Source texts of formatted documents
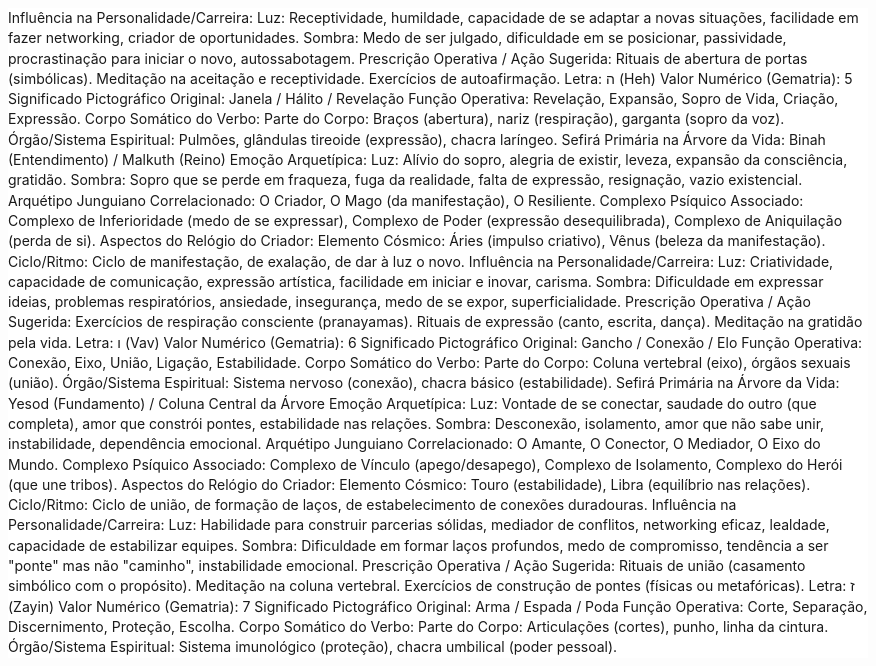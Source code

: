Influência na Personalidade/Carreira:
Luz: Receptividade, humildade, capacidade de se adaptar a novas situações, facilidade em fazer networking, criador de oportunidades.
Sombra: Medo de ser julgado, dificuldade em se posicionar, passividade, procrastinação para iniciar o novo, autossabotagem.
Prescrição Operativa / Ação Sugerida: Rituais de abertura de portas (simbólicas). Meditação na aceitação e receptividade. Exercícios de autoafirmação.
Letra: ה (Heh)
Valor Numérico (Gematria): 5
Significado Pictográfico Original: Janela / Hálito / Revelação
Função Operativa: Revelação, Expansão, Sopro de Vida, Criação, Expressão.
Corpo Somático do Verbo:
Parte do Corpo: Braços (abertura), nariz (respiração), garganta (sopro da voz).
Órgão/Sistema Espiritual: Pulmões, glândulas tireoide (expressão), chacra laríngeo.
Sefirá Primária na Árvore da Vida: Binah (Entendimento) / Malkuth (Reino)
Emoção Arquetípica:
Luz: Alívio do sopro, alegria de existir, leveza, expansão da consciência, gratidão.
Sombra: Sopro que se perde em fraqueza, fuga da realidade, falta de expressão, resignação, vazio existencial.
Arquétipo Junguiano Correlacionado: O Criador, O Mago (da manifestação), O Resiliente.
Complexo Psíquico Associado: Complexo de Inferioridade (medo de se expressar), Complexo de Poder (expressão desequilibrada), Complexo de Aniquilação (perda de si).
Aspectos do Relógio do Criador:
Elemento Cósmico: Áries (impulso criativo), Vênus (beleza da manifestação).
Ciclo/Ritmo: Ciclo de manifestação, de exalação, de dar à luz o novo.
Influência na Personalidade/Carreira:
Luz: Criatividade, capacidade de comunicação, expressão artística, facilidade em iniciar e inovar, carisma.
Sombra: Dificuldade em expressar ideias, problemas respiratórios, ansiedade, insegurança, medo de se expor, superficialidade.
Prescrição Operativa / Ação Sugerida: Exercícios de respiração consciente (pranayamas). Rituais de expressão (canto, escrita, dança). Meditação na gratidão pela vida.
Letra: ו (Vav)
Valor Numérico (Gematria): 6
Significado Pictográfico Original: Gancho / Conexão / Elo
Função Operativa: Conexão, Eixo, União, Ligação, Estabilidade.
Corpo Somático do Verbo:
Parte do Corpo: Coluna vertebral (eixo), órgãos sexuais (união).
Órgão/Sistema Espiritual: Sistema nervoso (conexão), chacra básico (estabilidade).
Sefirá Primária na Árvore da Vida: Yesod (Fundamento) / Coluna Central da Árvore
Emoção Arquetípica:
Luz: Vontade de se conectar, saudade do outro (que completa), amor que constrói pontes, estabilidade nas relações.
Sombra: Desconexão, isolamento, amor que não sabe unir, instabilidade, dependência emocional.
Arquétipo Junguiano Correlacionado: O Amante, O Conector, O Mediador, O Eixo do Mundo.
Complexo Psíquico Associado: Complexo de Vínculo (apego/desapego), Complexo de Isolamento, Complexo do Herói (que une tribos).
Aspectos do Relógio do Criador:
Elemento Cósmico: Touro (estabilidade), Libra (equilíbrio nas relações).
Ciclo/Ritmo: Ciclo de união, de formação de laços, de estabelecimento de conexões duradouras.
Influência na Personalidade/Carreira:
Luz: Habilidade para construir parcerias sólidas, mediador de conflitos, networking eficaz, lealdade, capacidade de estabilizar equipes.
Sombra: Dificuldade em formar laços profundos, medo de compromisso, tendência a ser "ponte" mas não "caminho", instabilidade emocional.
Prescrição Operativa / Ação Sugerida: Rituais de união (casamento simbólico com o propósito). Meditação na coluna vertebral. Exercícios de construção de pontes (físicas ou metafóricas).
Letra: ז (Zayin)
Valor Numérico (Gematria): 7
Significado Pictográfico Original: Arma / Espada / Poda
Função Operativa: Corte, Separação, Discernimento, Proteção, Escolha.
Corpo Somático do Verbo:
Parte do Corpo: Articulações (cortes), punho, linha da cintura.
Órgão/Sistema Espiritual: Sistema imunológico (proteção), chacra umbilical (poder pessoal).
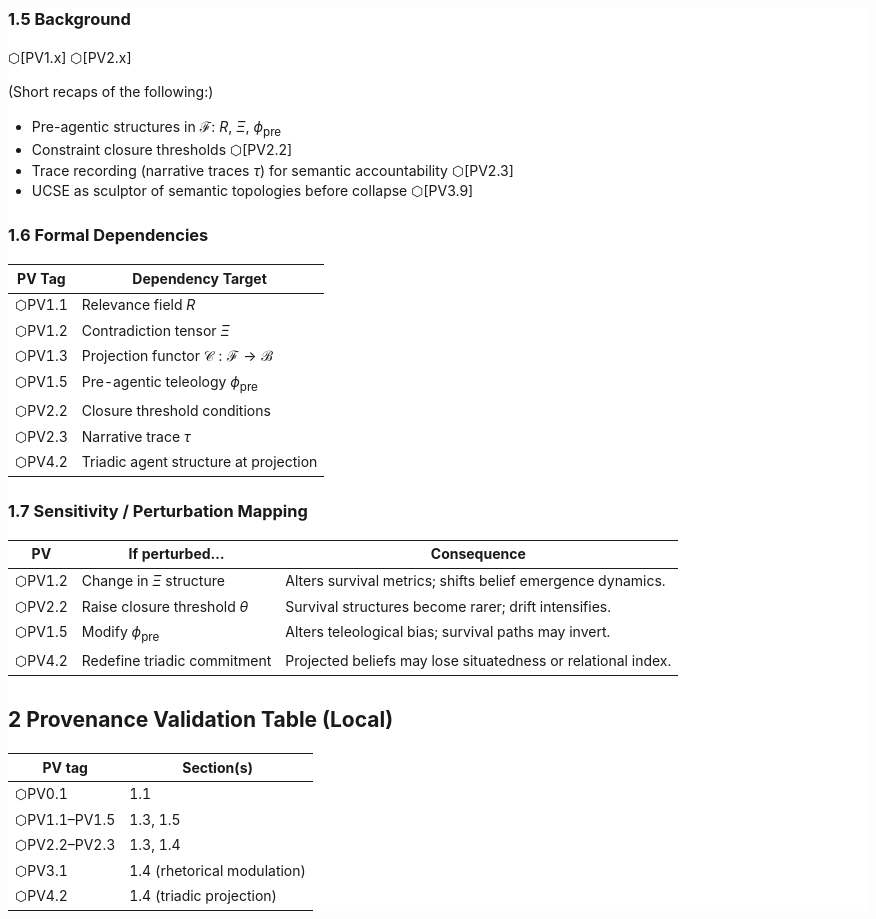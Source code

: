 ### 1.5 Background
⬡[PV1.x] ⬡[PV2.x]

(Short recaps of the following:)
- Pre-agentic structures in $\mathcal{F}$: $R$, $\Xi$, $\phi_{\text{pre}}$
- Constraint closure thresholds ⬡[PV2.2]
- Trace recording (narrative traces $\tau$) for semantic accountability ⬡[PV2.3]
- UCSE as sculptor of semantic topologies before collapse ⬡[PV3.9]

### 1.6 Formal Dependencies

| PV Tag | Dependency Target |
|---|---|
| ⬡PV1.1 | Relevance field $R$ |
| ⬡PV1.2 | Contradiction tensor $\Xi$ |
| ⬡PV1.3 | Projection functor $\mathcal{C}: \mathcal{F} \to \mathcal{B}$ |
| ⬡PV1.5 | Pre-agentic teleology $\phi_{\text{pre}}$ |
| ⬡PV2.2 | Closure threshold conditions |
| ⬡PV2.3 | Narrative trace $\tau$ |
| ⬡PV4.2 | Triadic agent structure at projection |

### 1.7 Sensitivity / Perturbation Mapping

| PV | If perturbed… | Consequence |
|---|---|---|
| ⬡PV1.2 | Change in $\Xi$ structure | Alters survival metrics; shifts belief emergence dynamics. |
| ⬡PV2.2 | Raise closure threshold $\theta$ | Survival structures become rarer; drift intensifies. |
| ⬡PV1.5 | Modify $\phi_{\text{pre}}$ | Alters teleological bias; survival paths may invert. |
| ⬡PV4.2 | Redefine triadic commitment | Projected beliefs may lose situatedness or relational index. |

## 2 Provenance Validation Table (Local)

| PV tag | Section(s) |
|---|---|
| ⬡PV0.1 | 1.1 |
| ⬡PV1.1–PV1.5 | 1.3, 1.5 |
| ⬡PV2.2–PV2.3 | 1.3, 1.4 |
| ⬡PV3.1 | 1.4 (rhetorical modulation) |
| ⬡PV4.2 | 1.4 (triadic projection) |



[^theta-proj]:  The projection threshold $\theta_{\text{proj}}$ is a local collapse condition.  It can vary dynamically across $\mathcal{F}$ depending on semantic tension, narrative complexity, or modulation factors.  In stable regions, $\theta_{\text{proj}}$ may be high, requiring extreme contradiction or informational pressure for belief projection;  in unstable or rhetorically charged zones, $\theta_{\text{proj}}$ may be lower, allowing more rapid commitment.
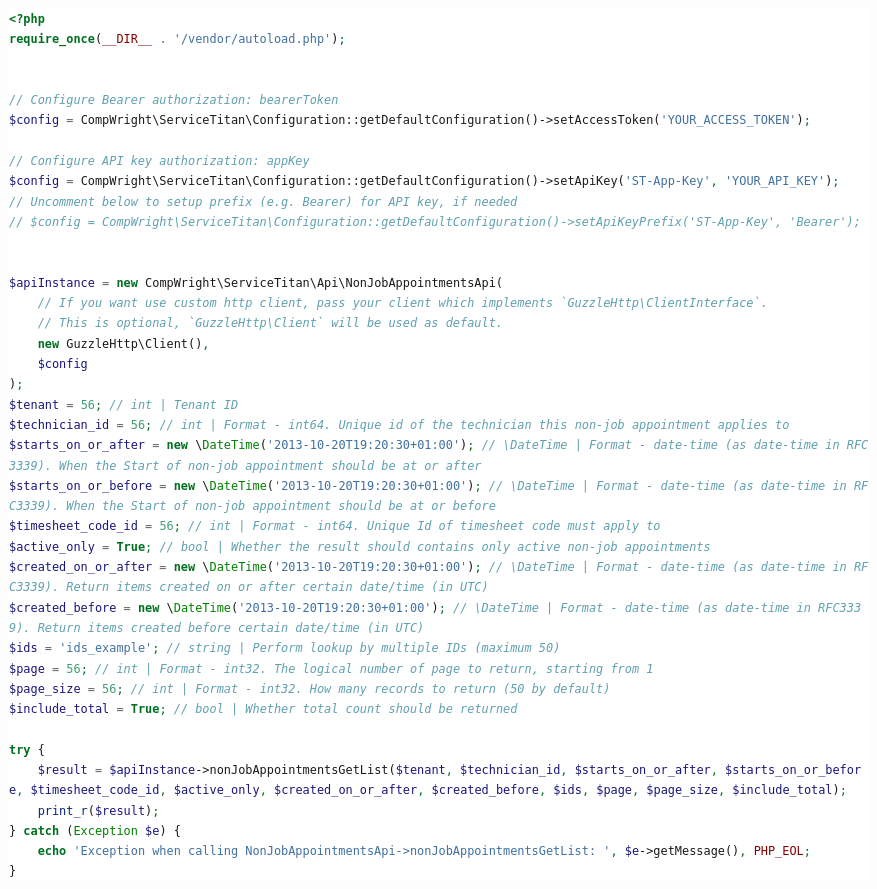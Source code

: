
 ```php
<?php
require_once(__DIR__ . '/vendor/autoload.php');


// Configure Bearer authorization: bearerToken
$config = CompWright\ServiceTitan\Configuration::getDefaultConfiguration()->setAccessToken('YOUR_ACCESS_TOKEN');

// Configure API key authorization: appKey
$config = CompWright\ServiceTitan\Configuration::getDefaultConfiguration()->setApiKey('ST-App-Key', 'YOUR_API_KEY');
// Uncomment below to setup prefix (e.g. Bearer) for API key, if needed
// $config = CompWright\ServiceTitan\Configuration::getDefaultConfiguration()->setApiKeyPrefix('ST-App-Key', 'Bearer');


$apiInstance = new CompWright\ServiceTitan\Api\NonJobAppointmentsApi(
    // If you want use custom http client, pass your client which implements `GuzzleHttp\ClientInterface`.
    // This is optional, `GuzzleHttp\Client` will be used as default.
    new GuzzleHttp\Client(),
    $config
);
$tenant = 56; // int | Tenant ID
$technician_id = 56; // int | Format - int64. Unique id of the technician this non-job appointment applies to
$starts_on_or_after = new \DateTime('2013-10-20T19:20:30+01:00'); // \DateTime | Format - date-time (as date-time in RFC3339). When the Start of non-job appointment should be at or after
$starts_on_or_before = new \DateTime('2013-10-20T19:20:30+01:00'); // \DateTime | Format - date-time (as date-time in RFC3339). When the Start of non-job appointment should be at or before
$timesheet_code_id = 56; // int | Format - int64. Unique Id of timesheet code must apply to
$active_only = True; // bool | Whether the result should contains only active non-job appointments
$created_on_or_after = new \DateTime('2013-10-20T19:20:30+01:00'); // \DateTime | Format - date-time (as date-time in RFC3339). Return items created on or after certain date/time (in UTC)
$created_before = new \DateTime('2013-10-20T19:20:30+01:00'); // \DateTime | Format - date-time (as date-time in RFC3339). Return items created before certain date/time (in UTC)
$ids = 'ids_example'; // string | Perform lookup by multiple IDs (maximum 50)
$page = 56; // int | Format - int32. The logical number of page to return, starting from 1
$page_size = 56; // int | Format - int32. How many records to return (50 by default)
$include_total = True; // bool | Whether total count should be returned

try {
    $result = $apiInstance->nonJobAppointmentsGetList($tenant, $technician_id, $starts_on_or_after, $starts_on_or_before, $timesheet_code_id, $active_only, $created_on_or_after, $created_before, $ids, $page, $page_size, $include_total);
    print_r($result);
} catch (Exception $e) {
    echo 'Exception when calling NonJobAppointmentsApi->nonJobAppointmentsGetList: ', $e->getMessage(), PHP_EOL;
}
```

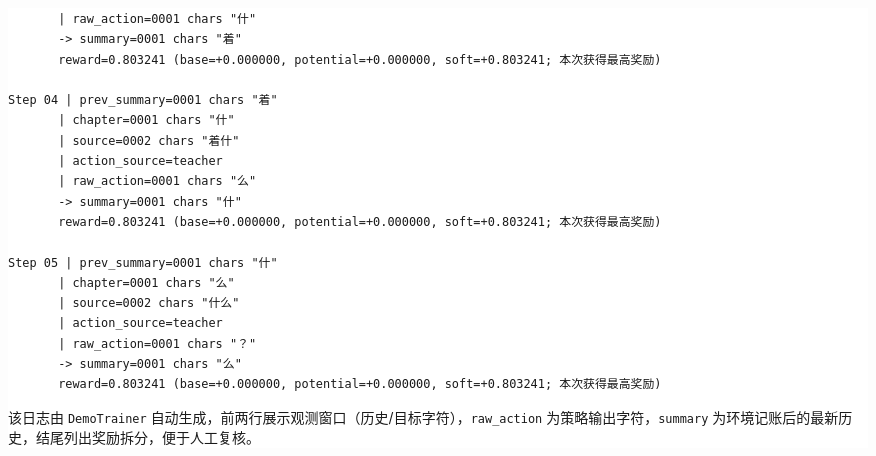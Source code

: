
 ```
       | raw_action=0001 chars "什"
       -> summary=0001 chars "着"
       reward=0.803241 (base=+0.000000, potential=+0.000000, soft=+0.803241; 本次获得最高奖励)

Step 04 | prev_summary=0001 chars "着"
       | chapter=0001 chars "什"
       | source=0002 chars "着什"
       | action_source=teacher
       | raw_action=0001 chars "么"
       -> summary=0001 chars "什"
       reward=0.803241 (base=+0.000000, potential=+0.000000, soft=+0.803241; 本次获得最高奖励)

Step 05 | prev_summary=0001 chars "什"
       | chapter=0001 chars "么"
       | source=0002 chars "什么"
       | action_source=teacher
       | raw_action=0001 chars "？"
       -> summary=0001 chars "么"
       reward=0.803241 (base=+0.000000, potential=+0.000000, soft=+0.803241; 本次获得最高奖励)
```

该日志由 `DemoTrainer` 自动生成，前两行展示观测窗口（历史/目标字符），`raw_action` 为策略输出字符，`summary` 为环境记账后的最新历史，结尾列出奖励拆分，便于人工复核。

* TASK DETAILS *
Copy each line in the entries above where "gratidão" turns up.

* PROBLEM SOLUTION *
Luz: Alívio do sopro, alegria de existir, leveza, expansão da consciência, gratidão.
Prescrição Operativa / Ação Sugerida: Exercícios de respiração consciente (pranayamas). Rituais de expressão (canto, escrita, dança). Meditação na gratidão pela vida.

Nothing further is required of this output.